Data shown:
===============

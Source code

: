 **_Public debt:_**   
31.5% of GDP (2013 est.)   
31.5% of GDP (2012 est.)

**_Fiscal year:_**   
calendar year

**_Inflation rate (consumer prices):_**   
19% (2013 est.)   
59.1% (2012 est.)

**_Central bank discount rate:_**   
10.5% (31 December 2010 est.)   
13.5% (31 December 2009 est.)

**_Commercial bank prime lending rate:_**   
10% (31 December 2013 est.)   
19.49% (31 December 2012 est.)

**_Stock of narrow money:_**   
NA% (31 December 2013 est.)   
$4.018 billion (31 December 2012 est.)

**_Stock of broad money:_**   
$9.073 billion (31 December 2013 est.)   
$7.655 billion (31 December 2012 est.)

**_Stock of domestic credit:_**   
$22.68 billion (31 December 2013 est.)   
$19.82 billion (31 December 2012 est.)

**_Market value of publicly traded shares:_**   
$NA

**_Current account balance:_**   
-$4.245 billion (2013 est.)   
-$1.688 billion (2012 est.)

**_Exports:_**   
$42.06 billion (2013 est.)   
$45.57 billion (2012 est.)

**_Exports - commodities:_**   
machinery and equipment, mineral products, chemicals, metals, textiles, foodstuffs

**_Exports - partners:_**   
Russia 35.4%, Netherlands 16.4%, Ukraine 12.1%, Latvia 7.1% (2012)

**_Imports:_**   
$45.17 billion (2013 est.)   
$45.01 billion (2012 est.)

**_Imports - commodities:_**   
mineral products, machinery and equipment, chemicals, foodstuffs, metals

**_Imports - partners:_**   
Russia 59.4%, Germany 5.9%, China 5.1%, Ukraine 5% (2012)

===============

Exercise:
The answer should be the full set of records, reproduced exactly.

Worked solution:
Source code

: **_Public debt:_**   
31.5% of GDP (2013 est.)   
31.5% of GDP (2012 est.)

**_Fiscal year:_**   
calendar year

**_Inflation rate (consumer prices):_**   
19% (2013 est.)   
59.1% (2012 est.)

**_Central bank discount rate:_**   
10.5% (31 December 2010 est.)   
13.5% (31 December 2009 est.)

**_Commercial bank prime lending rate:_**   
10% (31 December 2013 est.)   
19.49% (31 December 2012 est.)

**_Stock of narrow money:_**   
NA% (31 December 2013 est.)   
$4.018 billion (31 December 2012 est.)

**_Stock of broad money:_**   
$9.073 billion (31 December 2013 est.)   
$7.655 billion (31 December 2012 est.)

**_Stock of domestic credit:_**   
$22.68 billion (31 December 2013 est.)   
$19.82 billion (31 December 2012 est.)

**_Market value of publicly traded shares:_**   
$NA

**_Current account balance:_**   
-$4.245 billion (2013 est.)   
-$1.688 billion (2012 est.)

**_Exports:_**   
$42.06 billion (2013 est.)   
$45.57 billion (2012 est.)

**_Exports - commodities:_**   
machinery and equipment, mineral products, chemicals, metals, textiles, foodstuffs

**_Exports - partners:_**   
Russia 35.4%, Netherlands 16.4%, Ukraine 12.1%, Latvia 7.1% (2012)

**_Imports:_**   
$45.17 billion (2013 est.)   
$45.01 billion (2012 est.)

**_Imports - commodities:_**   
mineral products, machinery and equipment, chemicals, foodstuffs, metals

**_Imports - partners:_**   
Russia 59.4%, Germany 5.9%, China 5.1%, Ukraine 5% (2012)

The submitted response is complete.